+++ DATA SECTION
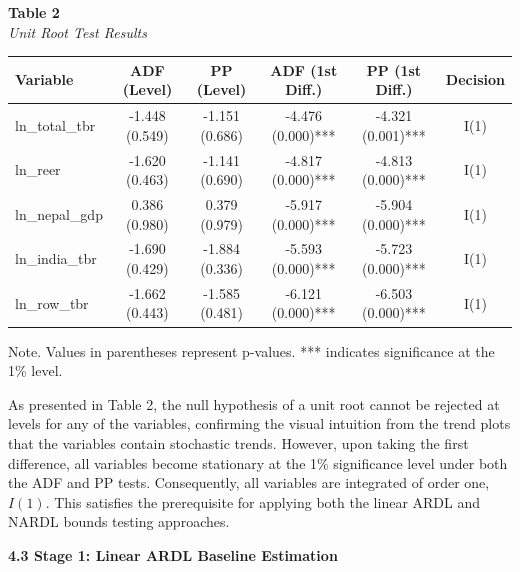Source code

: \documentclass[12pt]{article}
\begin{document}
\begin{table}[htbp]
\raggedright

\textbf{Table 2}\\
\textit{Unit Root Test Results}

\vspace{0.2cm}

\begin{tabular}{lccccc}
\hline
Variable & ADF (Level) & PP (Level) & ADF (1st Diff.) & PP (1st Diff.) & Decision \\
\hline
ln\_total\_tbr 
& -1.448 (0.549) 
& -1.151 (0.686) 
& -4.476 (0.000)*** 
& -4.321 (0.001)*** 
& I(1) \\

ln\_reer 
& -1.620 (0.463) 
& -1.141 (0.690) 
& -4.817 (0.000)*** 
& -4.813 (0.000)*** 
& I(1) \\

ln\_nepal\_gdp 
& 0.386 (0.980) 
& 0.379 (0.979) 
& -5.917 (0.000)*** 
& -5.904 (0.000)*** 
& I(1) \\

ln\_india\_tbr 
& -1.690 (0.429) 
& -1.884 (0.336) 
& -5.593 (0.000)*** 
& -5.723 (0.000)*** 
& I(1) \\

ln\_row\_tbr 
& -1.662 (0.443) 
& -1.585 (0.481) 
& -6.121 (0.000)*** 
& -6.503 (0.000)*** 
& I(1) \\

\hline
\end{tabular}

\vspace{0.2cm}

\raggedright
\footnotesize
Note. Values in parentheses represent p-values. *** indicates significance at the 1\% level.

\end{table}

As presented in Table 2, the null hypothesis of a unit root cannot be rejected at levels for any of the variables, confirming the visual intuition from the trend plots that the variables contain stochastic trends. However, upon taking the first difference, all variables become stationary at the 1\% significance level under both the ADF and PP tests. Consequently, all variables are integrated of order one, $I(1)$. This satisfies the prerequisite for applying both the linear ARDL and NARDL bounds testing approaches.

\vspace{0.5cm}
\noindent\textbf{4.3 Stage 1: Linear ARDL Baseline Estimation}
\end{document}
++++++
+++ DATA SECTION
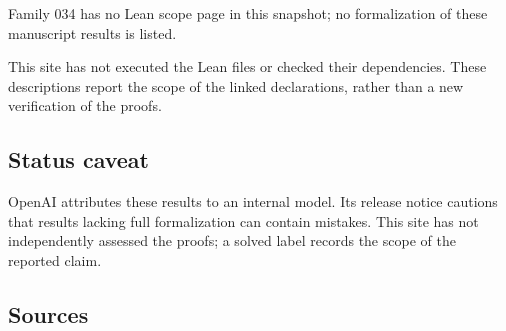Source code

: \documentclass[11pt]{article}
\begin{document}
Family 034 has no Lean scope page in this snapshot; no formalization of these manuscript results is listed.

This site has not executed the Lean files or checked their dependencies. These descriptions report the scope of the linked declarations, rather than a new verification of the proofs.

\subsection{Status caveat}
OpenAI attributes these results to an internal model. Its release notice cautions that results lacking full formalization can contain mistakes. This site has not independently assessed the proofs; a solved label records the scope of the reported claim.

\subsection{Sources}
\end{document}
++++++
+++ DATA SECTION
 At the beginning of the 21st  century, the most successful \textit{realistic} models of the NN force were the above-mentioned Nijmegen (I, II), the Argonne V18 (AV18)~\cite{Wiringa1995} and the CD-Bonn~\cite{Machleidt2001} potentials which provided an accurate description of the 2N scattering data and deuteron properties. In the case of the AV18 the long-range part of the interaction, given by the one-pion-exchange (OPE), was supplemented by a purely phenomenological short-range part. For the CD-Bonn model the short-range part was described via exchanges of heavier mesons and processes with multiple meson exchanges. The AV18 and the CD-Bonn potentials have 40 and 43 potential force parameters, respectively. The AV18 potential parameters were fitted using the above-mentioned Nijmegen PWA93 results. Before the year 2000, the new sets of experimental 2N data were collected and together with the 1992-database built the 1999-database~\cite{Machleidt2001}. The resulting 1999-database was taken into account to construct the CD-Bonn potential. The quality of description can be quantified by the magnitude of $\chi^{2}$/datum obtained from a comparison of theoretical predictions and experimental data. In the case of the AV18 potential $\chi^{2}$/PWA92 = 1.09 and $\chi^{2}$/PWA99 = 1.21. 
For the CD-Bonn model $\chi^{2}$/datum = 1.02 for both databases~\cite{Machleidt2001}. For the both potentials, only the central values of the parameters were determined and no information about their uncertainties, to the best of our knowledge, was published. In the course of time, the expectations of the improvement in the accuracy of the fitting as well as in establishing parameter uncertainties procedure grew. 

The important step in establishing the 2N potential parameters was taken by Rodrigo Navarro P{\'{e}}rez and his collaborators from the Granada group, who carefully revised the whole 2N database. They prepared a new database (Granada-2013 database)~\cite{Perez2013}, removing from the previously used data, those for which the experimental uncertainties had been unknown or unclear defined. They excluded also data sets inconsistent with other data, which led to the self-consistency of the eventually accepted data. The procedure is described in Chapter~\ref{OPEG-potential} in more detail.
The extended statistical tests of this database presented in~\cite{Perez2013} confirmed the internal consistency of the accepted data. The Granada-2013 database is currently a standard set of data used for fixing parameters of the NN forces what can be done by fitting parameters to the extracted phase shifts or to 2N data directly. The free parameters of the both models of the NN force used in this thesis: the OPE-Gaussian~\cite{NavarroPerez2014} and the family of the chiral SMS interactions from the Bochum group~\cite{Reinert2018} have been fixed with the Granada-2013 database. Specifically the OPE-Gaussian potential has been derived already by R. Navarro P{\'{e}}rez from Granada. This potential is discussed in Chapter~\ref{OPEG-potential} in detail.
++++++
AIM OF THE EXERCISE: On how many lines of the listing does the string "formalization" appear? Only the number should be given.

WRITTEN SOLUTION: 2